Morgan Ryan D, Youssi Brandon W, Cacao Rafael, Hernandez Cristian, Nagy Laszlo
School of Medicine, Texas Tech University Health Sciences Center, Lubbock, Texas, USA.
School of Medicine, Texas Tech University Health Sciences Center, Lubbock, Texas, USA.
World Neurosurg. 2025 Jan;193:861-867. doi: 10.1016/j.wneu.2024.10.075. Epub 2024 Nov 15.
There is a dearth of literature regarding prognostic and predictive factors for outcome following pediatric decompressive craniectomy (DC) performed after traumatic brain injury (TBI).
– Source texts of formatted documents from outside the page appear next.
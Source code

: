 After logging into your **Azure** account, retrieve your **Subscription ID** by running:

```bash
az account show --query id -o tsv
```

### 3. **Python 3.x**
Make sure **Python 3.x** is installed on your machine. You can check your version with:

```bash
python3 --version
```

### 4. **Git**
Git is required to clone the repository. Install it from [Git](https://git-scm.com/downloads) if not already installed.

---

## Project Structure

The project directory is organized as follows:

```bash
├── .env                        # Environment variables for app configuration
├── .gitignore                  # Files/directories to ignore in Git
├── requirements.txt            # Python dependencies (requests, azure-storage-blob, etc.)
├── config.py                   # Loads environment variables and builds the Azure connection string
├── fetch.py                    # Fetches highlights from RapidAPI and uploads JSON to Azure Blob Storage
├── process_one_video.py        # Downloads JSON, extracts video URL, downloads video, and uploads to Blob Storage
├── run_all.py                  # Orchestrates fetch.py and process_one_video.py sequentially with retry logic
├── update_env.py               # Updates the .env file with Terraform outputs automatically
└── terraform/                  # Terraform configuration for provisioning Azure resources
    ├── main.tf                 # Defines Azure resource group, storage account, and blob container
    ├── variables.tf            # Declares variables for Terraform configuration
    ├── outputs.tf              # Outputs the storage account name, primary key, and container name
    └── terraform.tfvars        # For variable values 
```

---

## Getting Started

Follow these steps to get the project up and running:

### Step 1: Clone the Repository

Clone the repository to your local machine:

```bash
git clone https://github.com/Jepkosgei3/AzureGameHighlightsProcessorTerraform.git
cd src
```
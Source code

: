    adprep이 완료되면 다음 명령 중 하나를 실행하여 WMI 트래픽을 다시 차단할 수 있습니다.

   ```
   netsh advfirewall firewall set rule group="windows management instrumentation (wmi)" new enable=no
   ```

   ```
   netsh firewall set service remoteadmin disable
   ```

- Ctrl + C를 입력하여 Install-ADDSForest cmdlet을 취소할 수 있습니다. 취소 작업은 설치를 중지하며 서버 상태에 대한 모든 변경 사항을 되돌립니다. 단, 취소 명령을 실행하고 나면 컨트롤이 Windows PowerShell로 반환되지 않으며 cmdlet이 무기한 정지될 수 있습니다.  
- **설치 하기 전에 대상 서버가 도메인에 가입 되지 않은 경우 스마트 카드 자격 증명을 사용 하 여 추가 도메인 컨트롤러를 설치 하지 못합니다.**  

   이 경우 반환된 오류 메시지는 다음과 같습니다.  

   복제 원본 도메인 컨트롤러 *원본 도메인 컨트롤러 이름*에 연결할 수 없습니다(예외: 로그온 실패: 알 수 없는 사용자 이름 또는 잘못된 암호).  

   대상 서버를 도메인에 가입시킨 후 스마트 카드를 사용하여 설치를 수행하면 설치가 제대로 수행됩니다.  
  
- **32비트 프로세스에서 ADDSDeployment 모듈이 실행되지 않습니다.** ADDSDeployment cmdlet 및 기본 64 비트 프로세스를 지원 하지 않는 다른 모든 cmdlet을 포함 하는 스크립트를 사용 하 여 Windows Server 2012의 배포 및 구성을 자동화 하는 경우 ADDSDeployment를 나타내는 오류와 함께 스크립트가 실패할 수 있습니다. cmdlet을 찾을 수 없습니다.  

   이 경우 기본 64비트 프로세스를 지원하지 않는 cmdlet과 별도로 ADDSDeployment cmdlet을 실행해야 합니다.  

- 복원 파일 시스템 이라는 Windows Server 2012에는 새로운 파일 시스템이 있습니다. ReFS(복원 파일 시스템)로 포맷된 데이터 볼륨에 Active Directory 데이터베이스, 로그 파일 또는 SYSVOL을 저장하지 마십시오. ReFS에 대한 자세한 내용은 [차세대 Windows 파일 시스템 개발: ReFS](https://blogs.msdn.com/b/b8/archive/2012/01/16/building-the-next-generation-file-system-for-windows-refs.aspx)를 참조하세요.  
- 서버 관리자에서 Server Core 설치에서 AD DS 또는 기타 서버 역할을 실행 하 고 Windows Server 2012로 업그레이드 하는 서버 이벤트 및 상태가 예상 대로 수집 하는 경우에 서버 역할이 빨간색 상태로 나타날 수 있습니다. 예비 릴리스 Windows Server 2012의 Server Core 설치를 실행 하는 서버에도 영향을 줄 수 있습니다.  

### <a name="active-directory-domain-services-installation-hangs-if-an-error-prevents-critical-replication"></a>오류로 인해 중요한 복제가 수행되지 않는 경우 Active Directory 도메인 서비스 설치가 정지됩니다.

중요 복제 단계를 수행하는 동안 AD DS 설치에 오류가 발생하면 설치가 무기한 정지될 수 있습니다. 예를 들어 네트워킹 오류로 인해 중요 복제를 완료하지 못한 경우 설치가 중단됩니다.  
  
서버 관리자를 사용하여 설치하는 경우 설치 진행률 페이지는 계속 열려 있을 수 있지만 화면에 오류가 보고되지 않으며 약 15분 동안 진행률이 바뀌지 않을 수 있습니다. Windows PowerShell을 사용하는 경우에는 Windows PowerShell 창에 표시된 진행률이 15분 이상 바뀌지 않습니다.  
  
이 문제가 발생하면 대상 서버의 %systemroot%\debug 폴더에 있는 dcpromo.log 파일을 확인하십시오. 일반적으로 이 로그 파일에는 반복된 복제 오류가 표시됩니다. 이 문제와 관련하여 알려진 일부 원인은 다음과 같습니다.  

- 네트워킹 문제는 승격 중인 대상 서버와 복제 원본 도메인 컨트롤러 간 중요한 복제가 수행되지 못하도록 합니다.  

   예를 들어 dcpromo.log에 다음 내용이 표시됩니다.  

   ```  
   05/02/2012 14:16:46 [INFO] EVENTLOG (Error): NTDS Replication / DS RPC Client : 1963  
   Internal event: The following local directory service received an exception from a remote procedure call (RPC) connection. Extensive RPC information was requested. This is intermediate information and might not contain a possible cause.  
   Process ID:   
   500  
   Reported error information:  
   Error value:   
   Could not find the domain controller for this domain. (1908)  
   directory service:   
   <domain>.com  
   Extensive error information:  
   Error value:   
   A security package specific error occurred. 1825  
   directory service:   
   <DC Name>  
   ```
The aim of this study was to develop a random forest machine learning algorithm to predict outcomes following DC in pediatric patients.
This multi-institutional retrospective study assessed the 6-month postoperative outcome in pediatric patients who underwent DC. We developed a machine learning model using classification random forest (CRF) and survival random forest (SRF) algorithms for prediction of outcomes. Data on clinical signs, radiographic studies, and laboratory studies were collected. Outcome measures for the CRF model were mortality and good or bad outcome based on Glasgow Outcome Scale at 6 months. A Glasgow Outcome Scale score of ≥4 indicated a good outcome. Outcome for the SRF model was mortality during the follow-up period.
The study included 40 pediatric patients. Hospital mortality rate was 27.5%, and 75.8% of survivors had a good outcome at 6-month follow up. The CRF model for 6-month mortality had a receiver operating characteristic area under the curve of 0.984, whereas, 6-month good and bad outcomes had a receiver operating characteristic area under the curve of 0.873. The SRF model was trained at the 6-month time point with a receiver operating characteristic area under the curve of 0.921.
CRF and SRF models successfully predicted 6-month outcomes and mortality following DC in pediatric patients with TBI. These results suggest that random forest models may be efficacious for predicting outcome in this patient population.
关于创伤性脑损伤(TBI)后小儿减压颅骨切除术(DC)预后和预测因素的文献匮乏。本研究的目的是开发一种随机森林机器学习算法,以预测小儿患者DC后的预后。
这项多机构回顾性研究评估了接受DC的小儿患者术后6个月的预后。我们使用分类随机森林(CRF)和生存随机森林(SRF)算法开发了一种机器学习模型,用于预测预后。收集了临床体征、影像学研究和实验室研究的数据。CRF模型的预后指标为死亡率以及基于6个月时格拉斯哥预后量表的预后良好或不良。格拉斯哥预后量表得分≥4表明预后良好。SRF模型的预后指标为随访期间的死亡率。
该研究纳入了40名小儿患者。医院死亡率为27.5%,75.8%的幸存者在6个月随访时预后良好。6个月死亡率的CRF模型曲线下面积为0.984,而6个月预后良好和不良的曲线下面积为0.873。SRF模型在6个月时间点进行训练,曲线下面积为0.921。
CRF和SRF模型成功预测了TBI小儿患者DC后的6个月预后和死亡率。这些结果表明,随机森林模型可能对预测该患者群体的预后有效。